Stored data entries:
════════════════
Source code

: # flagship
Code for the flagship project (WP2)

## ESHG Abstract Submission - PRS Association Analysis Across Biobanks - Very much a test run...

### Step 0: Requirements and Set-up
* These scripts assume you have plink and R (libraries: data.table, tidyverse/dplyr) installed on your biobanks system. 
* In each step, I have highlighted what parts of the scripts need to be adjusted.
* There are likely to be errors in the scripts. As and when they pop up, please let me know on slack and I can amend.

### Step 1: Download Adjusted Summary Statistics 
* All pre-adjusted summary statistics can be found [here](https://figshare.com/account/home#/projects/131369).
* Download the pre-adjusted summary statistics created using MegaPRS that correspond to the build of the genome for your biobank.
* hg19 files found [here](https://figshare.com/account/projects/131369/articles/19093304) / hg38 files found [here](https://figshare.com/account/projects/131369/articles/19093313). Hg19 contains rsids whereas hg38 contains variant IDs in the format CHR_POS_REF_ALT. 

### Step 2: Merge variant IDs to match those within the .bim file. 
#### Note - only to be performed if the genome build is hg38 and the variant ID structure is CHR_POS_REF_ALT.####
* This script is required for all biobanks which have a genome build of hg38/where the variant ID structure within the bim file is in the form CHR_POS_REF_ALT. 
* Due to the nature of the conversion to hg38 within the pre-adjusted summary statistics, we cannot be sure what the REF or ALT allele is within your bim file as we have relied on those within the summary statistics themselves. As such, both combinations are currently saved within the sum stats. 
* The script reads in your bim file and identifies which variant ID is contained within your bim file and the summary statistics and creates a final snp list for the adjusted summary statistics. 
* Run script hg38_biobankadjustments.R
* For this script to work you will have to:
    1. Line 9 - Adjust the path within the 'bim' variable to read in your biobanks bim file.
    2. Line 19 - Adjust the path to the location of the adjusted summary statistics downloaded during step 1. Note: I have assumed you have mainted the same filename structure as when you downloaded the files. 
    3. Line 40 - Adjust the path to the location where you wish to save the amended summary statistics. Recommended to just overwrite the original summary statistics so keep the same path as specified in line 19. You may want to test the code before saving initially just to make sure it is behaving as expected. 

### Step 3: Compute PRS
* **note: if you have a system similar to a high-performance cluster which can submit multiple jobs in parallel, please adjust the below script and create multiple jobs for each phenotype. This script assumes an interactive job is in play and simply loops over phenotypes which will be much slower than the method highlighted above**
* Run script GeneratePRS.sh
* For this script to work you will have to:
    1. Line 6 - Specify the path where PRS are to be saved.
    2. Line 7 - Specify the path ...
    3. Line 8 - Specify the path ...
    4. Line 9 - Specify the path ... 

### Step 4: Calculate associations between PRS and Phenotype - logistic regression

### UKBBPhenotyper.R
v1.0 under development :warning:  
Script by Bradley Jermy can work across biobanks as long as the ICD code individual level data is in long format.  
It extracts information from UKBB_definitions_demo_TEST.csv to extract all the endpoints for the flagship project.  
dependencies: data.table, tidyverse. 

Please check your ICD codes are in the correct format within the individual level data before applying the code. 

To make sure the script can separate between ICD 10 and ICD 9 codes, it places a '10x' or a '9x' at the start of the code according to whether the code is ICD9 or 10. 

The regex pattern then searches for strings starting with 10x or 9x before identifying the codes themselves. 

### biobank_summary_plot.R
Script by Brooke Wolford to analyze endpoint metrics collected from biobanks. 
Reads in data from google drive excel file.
════════════════
Check each line of the records above, and copy those that hold the word "between".

- Your response:
### Step 4: Calculate associations between PRS and Phenotype - logistic regression
To make sure the script can separate between ICD 10 and ICD 9 codes, it places a '10x' or a '9x' at the start of the code according to whether the code is ICD9 or 10. 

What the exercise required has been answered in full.